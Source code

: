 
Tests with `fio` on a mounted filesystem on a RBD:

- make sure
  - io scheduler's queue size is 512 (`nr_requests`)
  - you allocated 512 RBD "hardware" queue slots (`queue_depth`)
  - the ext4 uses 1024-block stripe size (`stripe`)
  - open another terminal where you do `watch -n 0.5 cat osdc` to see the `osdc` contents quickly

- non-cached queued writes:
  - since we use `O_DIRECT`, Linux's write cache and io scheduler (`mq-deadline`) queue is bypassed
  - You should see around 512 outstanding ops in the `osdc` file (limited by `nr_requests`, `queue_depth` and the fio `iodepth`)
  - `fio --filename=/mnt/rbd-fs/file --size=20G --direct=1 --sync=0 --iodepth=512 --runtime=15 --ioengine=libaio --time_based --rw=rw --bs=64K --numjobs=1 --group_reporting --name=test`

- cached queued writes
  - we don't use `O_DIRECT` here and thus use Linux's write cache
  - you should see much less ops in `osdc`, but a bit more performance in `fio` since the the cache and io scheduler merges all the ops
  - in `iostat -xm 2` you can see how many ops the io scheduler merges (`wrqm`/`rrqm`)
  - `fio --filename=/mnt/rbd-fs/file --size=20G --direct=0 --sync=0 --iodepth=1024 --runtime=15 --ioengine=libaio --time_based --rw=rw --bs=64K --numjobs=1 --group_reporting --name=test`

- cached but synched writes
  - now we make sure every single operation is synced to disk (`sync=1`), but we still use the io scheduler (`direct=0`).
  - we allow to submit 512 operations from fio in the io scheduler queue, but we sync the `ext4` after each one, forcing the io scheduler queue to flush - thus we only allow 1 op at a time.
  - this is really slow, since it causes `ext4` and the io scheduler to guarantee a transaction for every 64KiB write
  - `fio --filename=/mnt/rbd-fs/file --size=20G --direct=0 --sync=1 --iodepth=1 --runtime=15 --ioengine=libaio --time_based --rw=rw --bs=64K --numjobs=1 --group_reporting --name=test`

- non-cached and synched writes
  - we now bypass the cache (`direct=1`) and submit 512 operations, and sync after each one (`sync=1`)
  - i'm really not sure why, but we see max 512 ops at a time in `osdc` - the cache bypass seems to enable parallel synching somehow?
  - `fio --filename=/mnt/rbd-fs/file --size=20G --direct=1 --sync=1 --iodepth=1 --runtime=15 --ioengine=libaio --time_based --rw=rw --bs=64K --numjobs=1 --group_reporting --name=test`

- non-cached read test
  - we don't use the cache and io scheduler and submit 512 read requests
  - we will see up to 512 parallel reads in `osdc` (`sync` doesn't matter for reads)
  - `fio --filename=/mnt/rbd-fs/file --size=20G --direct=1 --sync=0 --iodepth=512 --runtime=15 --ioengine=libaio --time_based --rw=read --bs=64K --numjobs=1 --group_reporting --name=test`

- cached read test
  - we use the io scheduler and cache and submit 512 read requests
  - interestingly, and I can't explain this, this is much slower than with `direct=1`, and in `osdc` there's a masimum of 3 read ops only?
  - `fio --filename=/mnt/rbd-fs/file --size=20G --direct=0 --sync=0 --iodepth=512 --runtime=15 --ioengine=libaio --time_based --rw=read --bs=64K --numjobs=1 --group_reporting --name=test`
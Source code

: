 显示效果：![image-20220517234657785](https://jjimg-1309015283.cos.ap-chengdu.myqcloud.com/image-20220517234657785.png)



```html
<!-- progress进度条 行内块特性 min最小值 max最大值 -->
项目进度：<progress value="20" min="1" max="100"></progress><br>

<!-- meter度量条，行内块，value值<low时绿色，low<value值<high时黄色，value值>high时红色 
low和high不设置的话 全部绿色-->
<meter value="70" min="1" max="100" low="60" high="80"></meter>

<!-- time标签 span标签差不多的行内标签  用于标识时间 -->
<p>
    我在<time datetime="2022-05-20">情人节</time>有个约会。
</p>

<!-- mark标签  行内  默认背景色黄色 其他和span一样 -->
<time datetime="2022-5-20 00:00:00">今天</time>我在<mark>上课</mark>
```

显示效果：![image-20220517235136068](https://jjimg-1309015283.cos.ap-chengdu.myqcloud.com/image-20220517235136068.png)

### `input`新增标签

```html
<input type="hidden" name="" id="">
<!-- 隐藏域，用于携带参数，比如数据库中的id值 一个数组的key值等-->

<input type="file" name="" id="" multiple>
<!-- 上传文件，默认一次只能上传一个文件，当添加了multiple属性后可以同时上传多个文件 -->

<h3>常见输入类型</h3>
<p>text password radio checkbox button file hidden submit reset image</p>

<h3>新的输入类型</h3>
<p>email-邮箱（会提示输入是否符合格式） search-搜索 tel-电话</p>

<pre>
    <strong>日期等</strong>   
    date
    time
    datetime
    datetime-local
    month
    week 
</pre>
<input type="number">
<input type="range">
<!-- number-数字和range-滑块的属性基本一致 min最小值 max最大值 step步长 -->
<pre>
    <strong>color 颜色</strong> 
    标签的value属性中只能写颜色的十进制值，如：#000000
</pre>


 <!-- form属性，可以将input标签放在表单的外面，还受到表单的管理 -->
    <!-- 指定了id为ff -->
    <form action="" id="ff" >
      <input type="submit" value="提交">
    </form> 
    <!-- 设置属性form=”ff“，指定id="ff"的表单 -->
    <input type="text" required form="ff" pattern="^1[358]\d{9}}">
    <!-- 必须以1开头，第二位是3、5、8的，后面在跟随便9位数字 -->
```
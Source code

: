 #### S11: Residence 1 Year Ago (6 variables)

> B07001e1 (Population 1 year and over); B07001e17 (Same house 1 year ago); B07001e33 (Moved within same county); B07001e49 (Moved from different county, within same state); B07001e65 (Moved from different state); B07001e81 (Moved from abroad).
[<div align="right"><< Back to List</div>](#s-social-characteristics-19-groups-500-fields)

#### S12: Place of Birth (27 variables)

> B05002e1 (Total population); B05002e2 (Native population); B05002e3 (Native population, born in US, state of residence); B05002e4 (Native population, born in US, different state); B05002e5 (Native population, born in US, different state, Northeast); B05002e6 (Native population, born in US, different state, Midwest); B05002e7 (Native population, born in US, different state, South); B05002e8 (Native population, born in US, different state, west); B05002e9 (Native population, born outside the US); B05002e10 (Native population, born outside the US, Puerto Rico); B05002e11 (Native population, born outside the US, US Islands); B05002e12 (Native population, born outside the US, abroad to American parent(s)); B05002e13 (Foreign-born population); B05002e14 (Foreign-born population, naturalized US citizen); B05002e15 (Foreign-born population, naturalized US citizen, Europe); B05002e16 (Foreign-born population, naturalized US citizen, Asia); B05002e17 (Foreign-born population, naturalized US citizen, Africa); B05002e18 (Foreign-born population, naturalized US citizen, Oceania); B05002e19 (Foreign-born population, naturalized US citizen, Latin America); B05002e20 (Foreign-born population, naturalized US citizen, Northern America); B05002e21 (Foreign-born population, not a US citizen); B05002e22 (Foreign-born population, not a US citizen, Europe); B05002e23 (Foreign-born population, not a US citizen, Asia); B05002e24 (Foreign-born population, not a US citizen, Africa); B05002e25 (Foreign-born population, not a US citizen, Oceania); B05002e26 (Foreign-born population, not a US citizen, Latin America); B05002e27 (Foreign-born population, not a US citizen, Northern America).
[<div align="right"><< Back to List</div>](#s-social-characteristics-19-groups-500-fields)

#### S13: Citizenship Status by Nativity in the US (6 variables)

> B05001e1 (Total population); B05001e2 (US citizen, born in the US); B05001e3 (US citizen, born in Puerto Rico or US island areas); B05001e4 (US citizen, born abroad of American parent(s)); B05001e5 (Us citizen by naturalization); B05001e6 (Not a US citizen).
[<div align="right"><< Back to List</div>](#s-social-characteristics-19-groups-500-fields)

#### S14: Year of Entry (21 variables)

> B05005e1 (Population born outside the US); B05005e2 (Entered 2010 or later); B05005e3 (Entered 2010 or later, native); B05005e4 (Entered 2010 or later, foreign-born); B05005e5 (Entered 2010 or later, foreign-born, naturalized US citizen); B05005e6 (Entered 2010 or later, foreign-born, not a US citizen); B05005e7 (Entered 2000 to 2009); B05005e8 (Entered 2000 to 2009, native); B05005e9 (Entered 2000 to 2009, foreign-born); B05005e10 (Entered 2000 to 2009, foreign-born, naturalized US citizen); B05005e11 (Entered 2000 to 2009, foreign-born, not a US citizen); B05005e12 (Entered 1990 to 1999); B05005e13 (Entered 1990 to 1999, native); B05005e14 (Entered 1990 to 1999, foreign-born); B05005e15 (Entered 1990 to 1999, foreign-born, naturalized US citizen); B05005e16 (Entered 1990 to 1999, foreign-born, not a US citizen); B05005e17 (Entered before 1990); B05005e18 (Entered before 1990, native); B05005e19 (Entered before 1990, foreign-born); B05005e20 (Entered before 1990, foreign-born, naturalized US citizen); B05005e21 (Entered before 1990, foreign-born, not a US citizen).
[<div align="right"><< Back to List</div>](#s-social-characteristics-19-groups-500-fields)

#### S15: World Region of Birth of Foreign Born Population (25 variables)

• WHAT IS NEEDED: In the material above, how many lines include the string "make"? State the number alone.

• SOLUTION TO THE EXERCISE: 2